Le projet qui va être débattu prochainement par votre Assemblée répond, dans ses grands principes, aux évolutions qui ont, ces dernières décennies, marqué l'évolution de la structure familiale et nous sommes en accord avec sa philosophie. La réforme est sous-tendue par une volonté de simplification des procédures. Notre pratique de terrain nous confirme qu'il est nécessaire de simplifier, mais qu'il ne faut pas simplifier à outrance, au risque de devenir injuste. Nous appelions de nos vœux cette simplification des procédures, ainsi que la logique de pacification des conflits.

Pour assurer la pacification des conflits, il est fait une grande place à la médiation familiale. Nous y sommes favorables, à condition qu'elle prenne sa juste place et qu'elle ne soit pas une forme d'alternative au règlement de certains délits. La médiation rentre dans le champ d'une alternative à la gestion des conflits, mais le droit pénal doit prendre toute sa place, tant réelle que symbolique, dans les cas d'atteinte aux personnes et de violence conjugale. La médiation doit être utilisée à bon escient et ne doit pas entrer dans le champ de l'injonction, car il est essentiel qu'elle relève du libre discernement des deux parties.

Ce projet assouplit certaines procédures, mais maintient le divorce pour faute. Ce maintien nous semble indispensable en cas de violation grave des obligations du mariage, et particulièrement en cas de violences conjugales ou familiales.

Le prononcé du divorce reste de la compétence du juge et le ministère d'avocat demeure obligatoire. Nous sommes favorables à ces dispositions. En effet, si un certain nombre de couples sont en mesure de rompre une relation conjugale sans la présence d'un tiers, le tiers offre néanmoins la possibilité de réinscrire le droit au moment d'un conflit et il est rare de se séparer en se rappelant que l'on s'aime !...

Mme Marie-Jo Zimmermann, présidente : Quelle est selon vous la proportion de couples en mesure de rompre leur relation conjugale sans la présence d'un tiers ?
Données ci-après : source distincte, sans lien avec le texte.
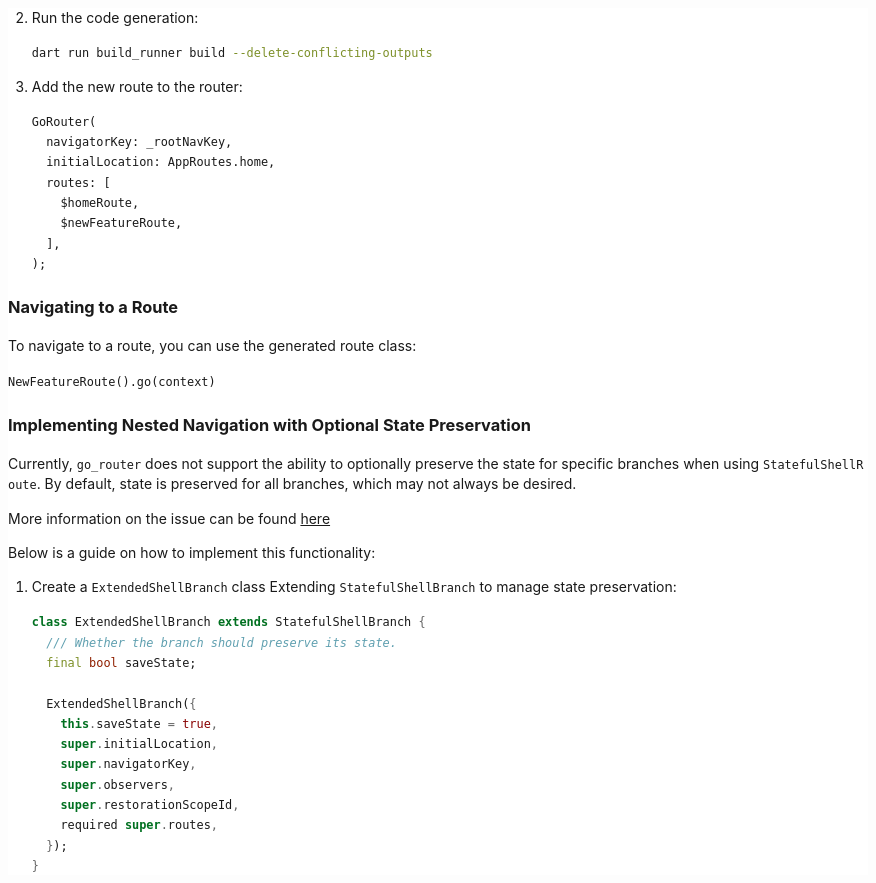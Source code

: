 2. Run the code generation:

    ```bash
    dart run build_runner build --delete-conflicting-outputs
    ```

3. Add the new route to the router:

    ```
    GoRouter(
      navigatorKey: _rootNavKey,
      initialLocation: AppRoutes.home,
      routes: [
        $homeRoute,
        $newFeatureRoute,
      ],
    );
    ```

### Navigating to a Route

To navigate to a route, you can use the generated route class:

```
NewFeatureRoute().go(context)
```

### Implementing Nested Navigation with Optional State Preservation

Currently, `go_router` does not support the ability to optionally preserve the state for
specific branches when using `StatefulShellRoute`. By default, state is preserved for all branches,
which may not always be desired.

More information on the issue can be
found [here](https://github.com/flutter/flutter/issues/142258#issuecomment-2027985580)

Below is a guide on how to implement this functionality:

1. Create a `ExtendedShellBranch` class Extending `StatefulShellBranch`
   to manage state preservation:

   ```dart
   class ExtendedShellBranch extends StatefulShellBranch {
     /// Whether the branch should preserve its state.
     final bool saveState;
   
     ExtendedShellBranch({
       this.saveState = true,
       super.initialLocation,
       super.navigatorKey,
       super.observers,
       super.restorationScopeId,
       required super.routes,
     });
   }
   ```
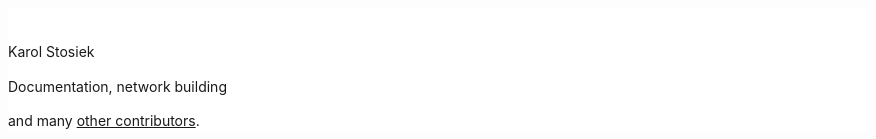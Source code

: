 </tr>
<tr class="odd">
<td><figure>
<img src="images/Wroclaw_university_small.jpg" title="Wroclaw_university_small.jpg" alt="" />
</figure></td>
<td><p>Karol Stosiek</p></td>
<td><p>Documentation, network building</p></td>
</tr>
</tbody>
</table>

and many [other contributors]({{Source}}AUTHORS).
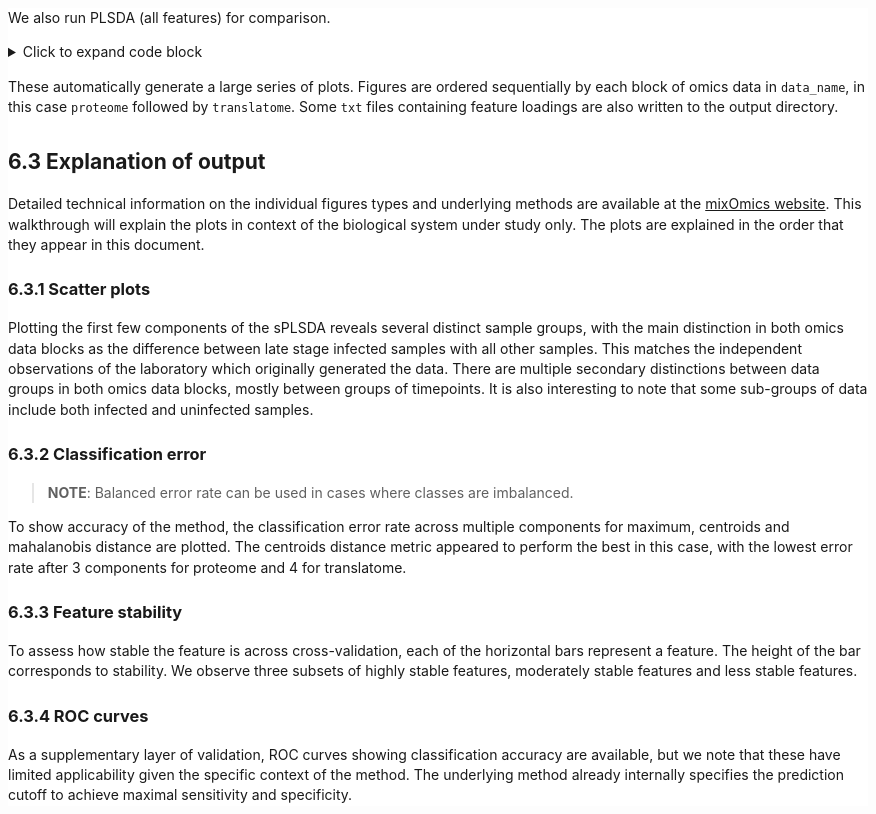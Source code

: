 We also run PLSDA (all features) for comparison.

<details><summary>
Click to expand code block
</summary></details>

These automatically generate a large series of plots. Figures are
ordered sequentially by each block of omics data in `data_name`, in this
case `proteome` followed by `translatome`. Some `txt` files containing
feature loadings are also written to the output directory.

## 6.3 Explanation of output

Detailed technical information on the individual figures types and
underlying methods are available at the [mixOmics
website](http://mixomics.org/). This walkthrough will explain the plots
in context of the biological system under study only. The plots are
explained in the order that they appear in this document.

### 6.3.1 Scatter plots

Plotting the first few components of the sPLSDA reveals several distinct
sample groups, with the main distinction in both omics data blocks as
the difference between late stage infected samples with all other
samples. This matches the independent observations of the laboratory
which originally generated the data. There are multiple secondary
distinctions between data groups in both omics data blocks, mostly
between groups of timepoints. It is also interesting to note that some
sub-groups of data include both infected and uninfected samples.

### 6.3.2 Classification error

> **NOTE**: Balanced error rate can be used in cases where classes are
> imbalanced.

To show accuracy of the method, the classification error rate across
multiple components for maximum, centroids and mahalanobis distance are
plotted. The centroids distance metric appeared to perform the best in
this case, with the lowest error rate after 3 components for proteome
and 4 for translatome.

### 6.3.3 Feature stability

To assess how stable the feature is across cross-validation, each of the
horizontal bars represent a feature. The height of the bar corresponds
to stability. We observe three subsets of highly stable features,
moderately stable features and less stable features.

### 6.3.4 ROC curves

As a supplementary layer of validation, ROC curves showing
classification accuracy are available, but we note that these have
limited applicability given the specific context of the method. The
underlying method already internally specifies the prediction cutoff to
achieve maximal sensitivity and specificity.
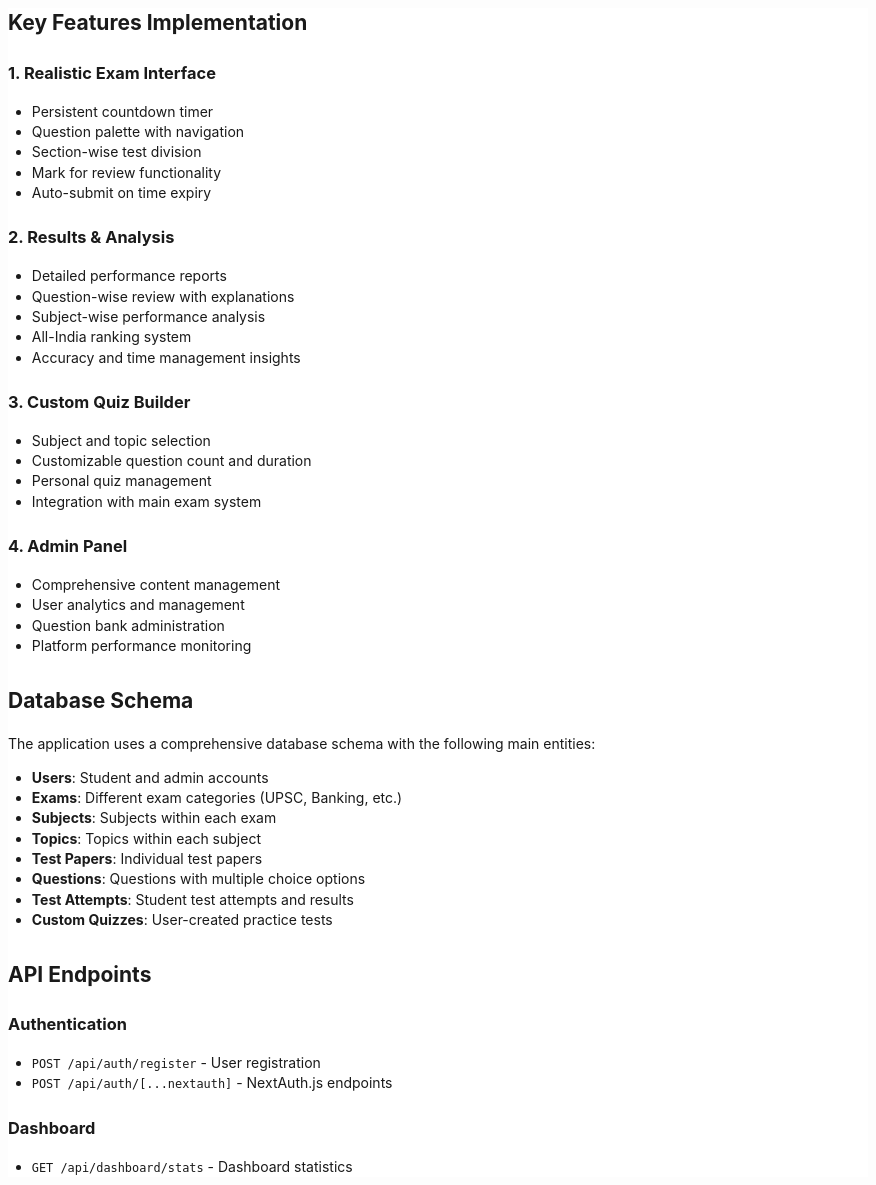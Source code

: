 ## Key Features Implementation

### 1. Realistic Exam Interface
- Persistent countdown timer
- Question palette with navigation
- Section-wise test division
- Mark for review functionality
- Auto-submit on time expiry

### 2. Results & Analysis
- Detailed performance reports
- Question-wise review with explanations
- Subject-wise performance analysis
- All-India ranking system
- Accuracy and time management insights

### 3. Custom Quiz Builder
- Subject and topic selection
- Customizable question count and duration
- Personal quiz management
- Integration with main exam system

### 4. Admin Panel
- Comprehensive content management
- User analytics and management
- Question bank administration
- Platform performance monitoring

## Database Schema

The application uses a comprehensive database schema with the following main entities:

- **Users**: Student and admin accounts
- **Exams**: Different exam categories (UPSC, Banking, etc.)
- **Subjects**: Subjects within each exam
- **Topics**: Topics within each subject
- **Test Papers**: Individual test papers
- **Questions**: Questions with multiple choice options
- **Test Attempts**: Student test attempts and results
- **Custom Quizzes**: User-created practice tests

## API Endpoints

### Authentication
- `POST /api/auth/register` - User registration
- `POST /api/auth/[...nextauth]` - NextAuth.js endpoints

### Dashboard
- `GET /api/dashboard/stats` - Dashboard statistics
Mme Annie Guilberteau : Il m'est très difficile de vous répondre, car nous voyons rarement ces couples dans nos permanences. Nous savons qu'ils existent, mais il n'est cependant pas possible d'orienter un projet de loi en fonction de situations particulières ; c'est pourquoi la présence du tiers nous semble indispensable.

Nous sommes favorables à ce que chaque partie soit représentée par un avocat, car c'est une garantie de distanciation de la relation conflictuelle, mais la procédure de divorce par consentement mutuel permet d'engager la procédure avec un seul avocat. Le panel proposé par ce nouveau projet est donc suffisamment large pour répondre de manière adaptée à la majorité des situations.

Cette réforme intègre, pour la première fois, une disposition spécifique relative aux violences conjugales permettant de protéger le/la conjoint(e) victime. Nous y sommes évidemment favorables.

En ce qui concerne maintenant la modernisation législative, nous considérons que le maintien du pluralisme des cas de divorce garantit la liberté des individus et offre une palette suffisamment complète pour répondre à la complexité des situations de rupture, même si nous avons conscience qu'une procédure de divorce idéale n'existe pas.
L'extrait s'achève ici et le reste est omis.